Climbing the d3.js Visualisation Stack

August 12, 2013 in Data Blog, Infoskills, Visualisation

Over the last few months, the d3.js Javascript visualisation library has seen widespread use as the powerhouse behind a wide variety of highly effective interactive data visualisations. From the Sankey diagram we used to visualise horse meat exports in the EU, to Anna Powell Smith’s funnel plots generator, to the New York Times’ 512 Paths to the Whitehouse, d3.js provides a rich framework for developing an increasingly rich panoply of data driven animated graphics.

Despite the growing number of books and tutorials that are springing up around the library, such as Data-Driven Documents, Defined on the Data Driven Journalism site, creating even the simplest charts using d3.js out of the box can prove a major challenge to those of us who aren’t fluent in writing Javascript or manipulating the DOM (whatever that means!;-)


Help is at hand, though, in the form of several libraries that build on top of d3.js to provide a rather more direct path between getting your data into a web page and displaying it.
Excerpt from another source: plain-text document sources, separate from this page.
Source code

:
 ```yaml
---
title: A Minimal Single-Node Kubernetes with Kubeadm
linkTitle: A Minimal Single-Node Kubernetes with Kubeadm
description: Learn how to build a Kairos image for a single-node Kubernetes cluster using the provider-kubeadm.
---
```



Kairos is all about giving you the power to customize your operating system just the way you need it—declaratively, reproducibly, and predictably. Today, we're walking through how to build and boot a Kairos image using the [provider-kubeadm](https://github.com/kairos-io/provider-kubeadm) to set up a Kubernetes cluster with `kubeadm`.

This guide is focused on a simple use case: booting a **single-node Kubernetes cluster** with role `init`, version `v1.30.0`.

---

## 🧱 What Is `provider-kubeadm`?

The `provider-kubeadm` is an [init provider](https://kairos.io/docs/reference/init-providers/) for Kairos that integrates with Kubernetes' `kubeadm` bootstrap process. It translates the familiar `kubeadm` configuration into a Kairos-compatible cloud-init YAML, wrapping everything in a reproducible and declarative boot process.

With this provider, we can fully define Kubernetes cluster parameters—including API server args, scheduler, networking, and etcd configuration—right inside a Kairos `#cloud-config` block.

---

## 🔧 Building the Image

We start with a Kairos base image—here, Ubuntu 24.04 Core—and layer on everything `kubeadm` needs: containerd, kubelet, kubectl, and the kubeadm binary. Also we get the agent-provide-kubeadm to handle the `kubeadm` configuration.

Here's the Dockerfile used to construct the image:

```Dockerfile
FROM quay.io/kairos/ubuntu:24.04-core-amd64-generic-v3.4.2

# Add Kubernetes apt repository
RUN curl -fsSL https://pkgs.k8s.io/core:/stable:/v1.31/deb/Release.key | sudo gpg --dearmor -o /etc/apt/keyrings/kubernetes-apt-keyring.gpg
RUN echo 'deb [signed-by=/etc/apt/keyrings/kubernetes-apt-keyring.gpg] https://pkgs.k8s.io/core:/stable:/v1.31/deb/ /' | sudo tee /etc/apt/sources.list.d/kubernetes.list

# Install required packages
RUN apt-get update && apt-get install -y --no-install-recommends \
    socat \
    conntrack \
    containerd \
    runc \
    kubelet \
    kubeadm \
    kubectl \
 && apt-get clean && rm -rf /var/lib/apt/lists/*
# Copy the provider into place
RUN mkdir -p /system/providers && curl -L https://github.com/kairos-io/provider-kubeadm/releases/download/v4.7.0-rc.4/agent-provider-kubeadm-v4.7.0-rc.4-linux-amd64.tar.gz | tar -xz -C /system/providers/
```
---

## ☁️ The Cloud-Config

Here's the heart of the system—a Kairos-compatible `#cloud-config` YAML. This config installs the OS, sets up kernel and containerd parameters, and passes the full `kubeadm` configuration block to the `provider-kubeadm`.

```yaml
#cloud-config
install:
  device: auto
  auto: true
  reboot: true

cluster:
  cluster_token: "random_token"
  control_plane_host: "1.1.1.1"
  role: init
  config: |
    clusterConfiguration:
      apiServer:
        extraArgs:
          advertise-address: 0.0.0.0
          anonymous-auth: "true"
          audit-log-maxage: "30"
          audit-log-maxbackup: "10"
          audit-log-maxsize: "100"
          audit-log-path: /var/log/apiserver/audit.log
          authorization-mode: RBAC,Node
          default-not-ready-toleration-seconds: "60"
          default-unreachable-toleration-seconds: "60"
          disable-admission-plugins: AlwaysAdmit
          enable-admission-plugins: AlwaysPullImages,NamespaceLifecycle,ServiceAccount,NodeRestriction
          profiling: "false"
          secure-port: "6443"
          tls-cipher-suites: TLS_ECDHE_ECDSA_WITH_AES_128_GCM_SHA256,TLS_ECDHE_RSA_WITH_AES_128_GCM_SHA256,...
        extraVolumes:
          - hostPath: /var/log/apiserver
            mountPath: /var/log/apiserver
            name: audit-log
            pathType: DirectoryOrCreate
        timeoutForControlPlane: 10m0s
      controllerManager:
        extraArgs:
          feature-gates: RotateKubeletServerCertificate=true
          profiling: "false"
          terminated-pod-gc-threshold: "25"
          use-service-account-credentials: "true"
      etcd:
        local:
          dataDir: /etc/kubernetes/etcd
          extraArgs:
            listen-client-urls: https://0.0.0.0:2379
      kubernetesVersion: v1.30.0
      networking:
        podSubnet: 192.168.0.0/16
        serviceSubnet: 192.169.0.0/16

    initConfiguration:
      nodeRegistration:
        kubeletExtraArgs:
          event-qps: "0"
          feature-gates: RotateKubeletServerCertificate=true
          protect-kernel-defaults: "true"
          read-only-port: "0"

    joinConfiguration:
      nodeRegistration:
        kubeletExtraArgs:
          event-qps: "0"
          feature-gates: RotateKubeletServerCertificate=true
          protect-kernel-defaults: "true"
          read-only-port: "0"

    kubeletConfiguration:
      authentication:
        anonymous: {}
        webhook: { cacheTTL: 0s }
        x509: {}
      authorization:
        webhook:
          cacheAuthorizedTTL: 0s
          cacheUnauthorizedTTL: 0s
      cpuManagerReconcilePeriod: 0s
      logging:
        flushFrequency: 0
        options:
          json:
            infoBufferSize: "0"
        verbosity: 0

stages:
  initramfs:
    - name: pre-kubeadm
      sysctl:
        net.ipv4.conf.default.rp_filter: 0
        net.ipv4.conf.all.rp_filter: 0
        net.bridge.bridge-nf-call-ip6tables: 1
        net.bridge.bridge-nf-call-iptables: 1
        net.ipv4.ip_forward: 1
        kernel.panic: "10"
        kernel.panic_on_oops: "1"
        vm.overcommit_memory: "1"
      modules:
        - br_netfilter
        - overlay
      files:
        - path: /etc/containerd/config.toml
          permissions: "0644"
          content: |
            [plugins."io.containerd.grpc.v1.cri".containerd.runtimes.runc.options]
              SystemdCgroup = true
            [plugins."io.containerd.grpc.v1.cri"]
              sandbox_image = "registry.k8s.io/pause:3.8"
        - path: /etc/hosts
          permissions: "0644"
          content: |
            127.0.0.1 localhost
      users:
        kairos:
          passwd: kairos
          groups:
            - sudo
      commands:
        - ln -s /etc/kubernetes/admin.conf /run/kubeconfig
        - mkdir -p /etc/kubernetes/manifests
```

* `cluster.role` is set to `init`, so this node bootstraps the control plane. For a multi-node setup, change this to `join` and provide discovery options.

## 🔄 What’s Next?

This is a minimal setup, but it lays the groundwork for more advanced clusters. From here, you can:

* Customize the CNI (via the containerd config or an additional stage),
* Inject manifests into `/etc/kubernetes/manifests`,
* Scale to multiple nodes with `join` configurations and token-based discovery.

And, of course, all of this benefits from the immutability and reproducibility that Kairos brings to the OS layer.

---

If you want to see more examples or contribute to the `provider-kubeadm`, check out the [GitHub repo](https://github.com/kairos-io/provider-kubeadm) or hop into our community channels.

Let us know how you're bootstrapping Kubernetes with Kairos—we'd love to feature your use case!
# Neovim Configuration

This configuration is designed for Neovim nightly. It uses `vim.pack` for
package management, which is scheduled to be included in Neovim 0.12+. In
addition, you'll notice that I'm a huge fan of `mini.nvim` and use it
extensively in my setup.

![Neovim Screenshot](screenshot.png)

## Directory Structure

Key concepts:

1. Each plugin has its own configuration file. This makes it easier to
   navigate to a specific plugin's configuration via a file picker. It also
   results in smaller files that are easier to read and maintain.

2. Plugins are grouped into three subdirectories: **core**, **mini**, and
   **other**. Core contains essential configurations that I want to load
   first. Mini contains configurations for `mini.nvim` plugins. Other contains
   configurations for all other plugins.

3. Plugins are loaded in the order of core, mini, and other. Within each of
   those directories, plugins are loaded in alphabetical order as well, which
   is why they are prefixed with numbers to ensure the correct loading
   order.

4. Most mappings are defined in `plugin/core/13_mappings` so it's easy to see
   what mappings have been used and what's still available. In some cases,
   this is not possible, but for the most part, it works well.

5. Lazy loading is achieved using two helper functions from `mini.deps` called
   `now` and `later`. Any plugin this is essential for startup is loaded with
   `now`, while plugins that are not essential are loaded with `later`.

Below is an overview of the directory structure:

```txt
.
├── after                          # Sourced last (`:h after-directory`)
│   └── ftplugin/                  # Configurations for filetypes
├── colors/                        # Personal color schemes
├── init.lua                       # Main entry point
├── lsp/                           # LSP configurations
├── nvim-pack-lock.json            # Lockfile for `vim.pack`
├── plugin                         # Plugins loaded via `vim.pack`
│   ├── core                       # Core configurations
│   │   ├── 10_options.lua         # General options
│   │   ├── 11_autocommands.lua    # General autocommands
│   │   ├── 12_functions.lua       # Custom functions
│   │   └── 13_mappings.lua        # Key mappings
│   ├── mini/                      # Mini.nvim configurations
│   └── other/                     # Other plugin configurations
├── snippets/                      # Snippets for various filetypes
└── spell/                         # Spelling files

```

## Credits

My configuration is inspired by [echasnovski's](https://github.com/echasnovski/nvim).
Here are a few of the ones I’ve come across:

  • NVD3 – one of the more mature libraries, includes line charts, scatterplots (and bubble charts), bar charts (grouped or stacked), stacked area charts
  • xcharts – nicely animated line charts and bar charts
  • dimple.js – “aims to give a gentle learning curve and minimal code to achieve something productive”
  • Vega, “a visualization grammar, a declarative format for creating, saving and sharing visualization designs”. I think this probably sits somewhere between basic chart types and d3.js, so whilst it’s a step-up from d3.js, it’s not quite as “high level” as NVD3 and xcharts, for example.


The aim of these libraries is to wrap the lower level d3.js building blocks with function calls that allow you to call on preconfigured chart types, albeit corresponding to familiar charts.

Further up the abstraction layer, we have more specialised Javascript libraries that provide support for complex or compound chart types:


  • Crossfilter – explore large, cross-linked multivariate datasets in the browser
  • cubism.js – produce scalable, and realtime animated, time series visualisations
  • JSNetworkX – a library that builds on several other toolkits and approaches, including d3.js, to provide a library that support the construction, manipulation and display of networks in the browser.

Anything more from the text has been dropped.